Understanding the fall of South Vietnam


I ran across this from the great Jerry Pournelle:

The anniversary of the fall of Saigon and the consequent death of about a million people who thought the United States would protect them. The end of American credibility: not only did Kennedy allow the assassination of the man who invited his help, but when Viet Nam was invaded by three army corps with armor and other weapons from Russia, the Democratic majority Congress abandoned our allies, and we had the shameful scene of pushing helicopters off the deck of a carrier to make room for more.

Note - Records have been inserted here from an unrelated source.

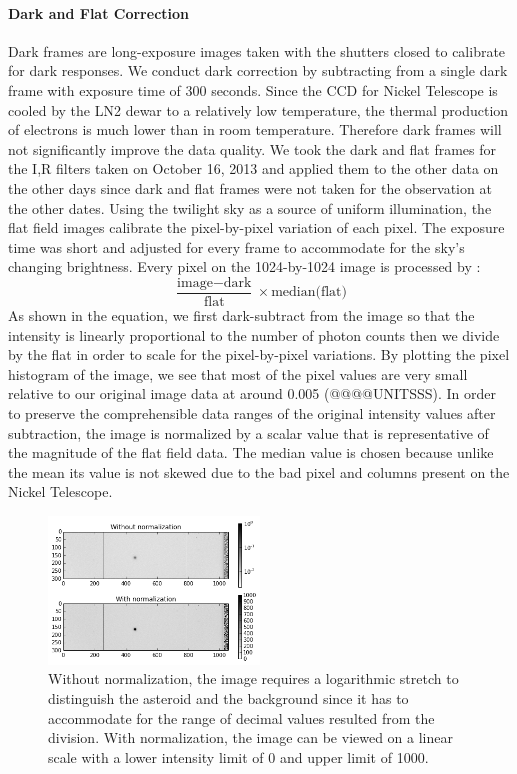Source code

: \documentclass[authoryear, 12pt,5p, times]{elsarticle}
\begin{document}
		\paragraph{\textbf{Dark and Flat Correction}}
	Dark frames are long-exposure images taken with the shutters closed to calibrate for dark responses. We conduct dark correction by subtracting from a single dark frame with  exposure time of 300 seconds. Since the CCD for Nickel Telescope is cooled by the LN2 dewar to a relatively low temperature, the thermal production of electrons is much lower than in room temperature. Therefore dark frames will not significantly improve the data quality. We took the dark and flat frames for the I,R filters taken on October 16, 2013  and applied them to the other data on the other days since dark and flat frames were not taken for the observation at the other dates. Using the twilight sky as a source of uniform illumination, the flat field images calibrate the pixel-by-pixel variation of each pixel. The exposure time was short and adjusted for every frame to accommodate for the sky's changing brightness. Every pixel on the 1024-by-1024 image is processed by : 
			\begin{equation}
			\frac{\text{image}-\text{dark}}{\text{flat}}\times\text{median(flat)}
			\end{equation}
		 As shown in the equation, we first dark-subtract from the image so that the intensity is linearly proportional to the number of photon counts then we divide by the flat in order to scale for the pixel-by-pixel variations. By plotting the pixel histogram of the image, we see that most of the pixel values are very small relative to our original image data at around 0.005 (@@@@UNITSSS). In order to preserve the comprehensible data ranges of the original intensity values after subtraction,  the image is normalized by a scalar value that is representative of the magnitude of the flat field data. The median value is chosen because unlike the mean its value is not skewed due to the bad pixel and columns present on the Nickel Telescope.

	\begin{figure}[h!]
\includegraphics[width=0.5\textwidth]{figures/normalization}
\caption{Without normalization, the image requires a logarithmic stretch to distinguish the asteroid and the background since it has to accommodate for the range of decimal values resulted from the division. With normalization, the image can be viewed on a linear scale with a lower intensity limit of 0 and upper limit of 1000.}
\label{normalization}
\end{figure}
\end{document}
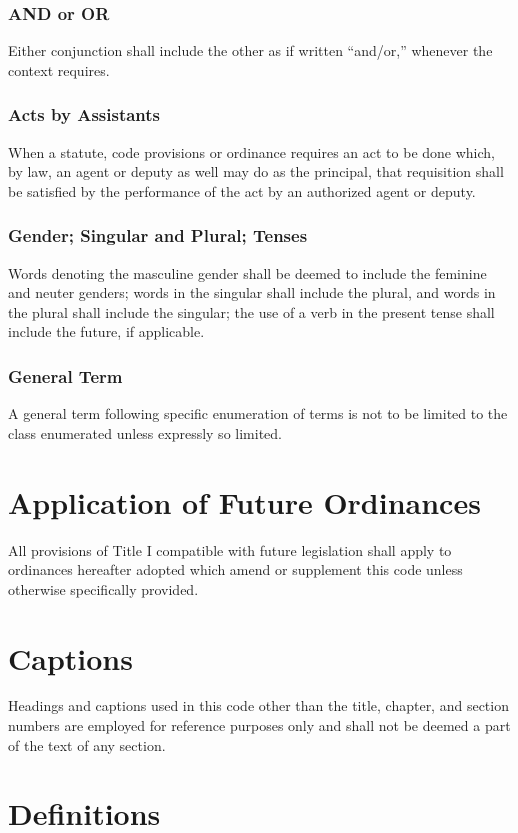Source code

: \subsubsection{AND or OR}
Either conjunction shall include the other as if written “and/or,” whenever the context requires.
\subsubsection{Acts by Assistants}
When a statute, code provisions or ordinance requires an act to be done which, by law, an agent or deputy as well may do as the principal, that requisition shall be satisfied by the performance of the act by an authorized agent or deputy.
\subsubsection{Gender; Singular and Plural; Tenses}
Words denoting the masculine gender shall be deemed to include the feminine and neuter genders; words in the singular shall include the plural, and words in the plural shall include the singular; the use of a verb in the present tense shall include the future, if applicable.
\subsubsection{General Term}
A general term following specific enumeration of terms is not to be limited to the class enumerated unless expressly so limited.


\section{Application of Future Ordinances}
All provisions of Title I compatible with future legislation shall apply to ordinances hereafter adopted which amend or supplement this code unless otherwise specifically provided.


\section{Captions}
Headings and captions used in this code other than the title, chapter, and section numbers are employed for reference purposes only and shall not be deemed a part of the text of any section.


\section{Definitions}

Viet Nam was not a civil war. The insurgent movement was defeated. Then in 1972 the North sent down 150,000 men with as much armor as the Wehrmacht sent into France, The Army of the Republic of Viet Nam – ARVN – with US air and materiel support destroyed the enemy. Fewer than 50,000 returned north. US casualties were under a thousand, in a battle larger than most in World War II. It was no civil war; it was an invasion from the North; and it was defeated by ARVN, with little US ground support and few American casualties. It was victory.

Of course we do not celebrate victory in Viet Nam.

When the North built a new army and sent it south, the Democrats of the Congress denied all air support, and voted materiel support of twenty (20) cartridges and two (2) hand grenades per ARVN soldier. Accordingly and predictably Saigon fell and the War ended with a North Viet Nam victory. Executions, reeducation camps, boat people and other refugees accordingly followed; and the dominoes fell in the killing fields of Cambodia.

The Democratic Party does not celebrate this victory, but it is all theirs; and the myth that the USA was defeated by Viet Cong guerrillas grows and grows.

And the one certain lesson of the fall of Saigon is that you cannot trust the United States to defend you no matter how much blood and treasure has been spent, or how little will be needed: US politics trump any national commitment. It was not always so.

Let's hope this new book helps dispel the myth of the victorious VC guerrilla.